Les manifestants, ont comme à l’accoutumée, brandi l’emblème national et des portraits des martyrs de la Guerre de Libération nationale, et scandé différents slogans comme «manache habssine (nous n’allons pas nous arrêter)», appelant également à la libération des personnes arrêtés lors des marches précédente et à une lutte sans merci contre la corruption et la récupération des deniers publics détournés ces dernières années. Les mêmes revendications ont été exprimées dans d’autres wilayas du pays, lors de marches similaires, à Blida, Chlef, Médéa, Tizi-Ouzou, Bouira, Boumerdès et Béjaïa. Les manifestants ont appelé au «départ des anciens symboles du système» et exprimé leur rejet de la tenue de l’élection présidentielle dans les conditions actuelles.
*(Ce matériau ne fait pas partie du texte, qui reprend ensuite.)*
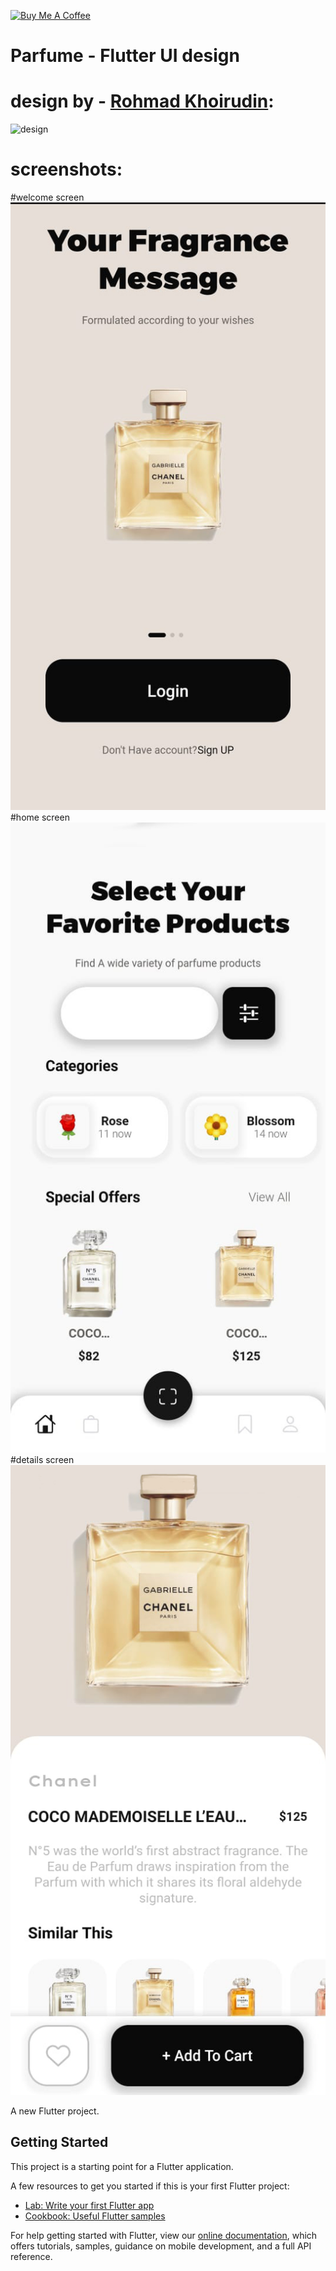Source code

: <a href="https://www.buymeacoffee.com/evara" target="_blank"><img src="https://cdn.buymeacoffee.com/buttons/v2/default-yellow.png" alt="Buy Me A Coffee" style="height: 60px !important;width: 217px !important;" ></a>
# Parfume - Flutter UI design
# design by - [Rohmad Khoirudin](https://dribbble.com/shots/15091913-Parfume-Apps-Exploration/attachments/6823165?mode=media):
![design](https://cdn.dribbble.com/users/6843587/screenshots/15091913/media/e3a3c3f8507d900acd0e8701286ad2a2.png)
# screenshots:
#welcome screen
![welcome screen](https://github.com/iamEvara/Flutter-Parfume-App-UI/raw/main/assets/start.jpg)
#home screen
![home screen](https://github.com/iamEvara/Flutter-Parfume-App-UI/raw/main/assets/home.jpg)
#details screen
![details screen](https://github.com/iamEvara/Flutter-Parfume-App-UI/raw/main/assets/details.jpg)


A new Flutter project.

## Getting Started

This project is a starting point for a Flutter application.

A few resources to get you started if this is your first Flutter project:

- [Lab: Write your first Flutter app](https://flutter.dev/docs/get-started/codelab)
- [Cookbook: Useful Flutter samples](https://flutter.dev/docs/cookbook)

For help getting started with Flutter, view our
[online documentation](https://flutter.dev/docs), which offers tutorials,
samples, guidance on mobile development, and a full API reference.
Des citoyens des wilayas de l’Est, à l’exemple de Constantine, Oum El Bouaghi, Annaba et El Tarf, sont sortis, eux aussi, dans la rue pour appeler «au respect de la volonté du peuple», revendiquer «l’application des articles 7 et 8 de la Constitution», consacrant la souveraineté du peuple et plaidé pour «un changement radical» du système de gouvernance. Des manifestants des wilayas de l’Ouest du pays, à l’instar d’Oran, Aïn Témouchent, Sidi Bel-Abbès, Tlemcen, et Naâma ont scandé, eux aussi, des slogans, réitérant leur attachement aux revendications visant le changement et le départ des symboles de l’ancien système comme préalable à la tenue des élections présidentielles. Ils ont aussi revendiqué l’instauration de «l’Etat de droit». Au Sud du pays, notamment à Ouargla, El Oued, Ghardaïa et Adrar, des citoyens se sont rassemblés après la prière du vendredi en reprenant leurs slogans habituels à savoir le changement politique radical, le refus des élections dans les conditions actuelles, le départ des résidus de l’ancien système et à la lutte contre la corruption. Le 40e vendredi du Hirak coïncide avec la 6e journée de la campagne électorale pour la présidentielle du 12 décembre, animée par les 5 candidats retenus (Ali Benflis, Abdelkader Bengrina, Abdelaziz Bélaïd, Azzedine Mihoubi et Abdelmadjid Tebboune). Les candidats ont insisté, lors de leurs meetings et activités de proximité, sur l’importance du rendez-vous du 12 décembre pour préserver la sécurité et la stabilité de l’Algérie.

  1. M.T.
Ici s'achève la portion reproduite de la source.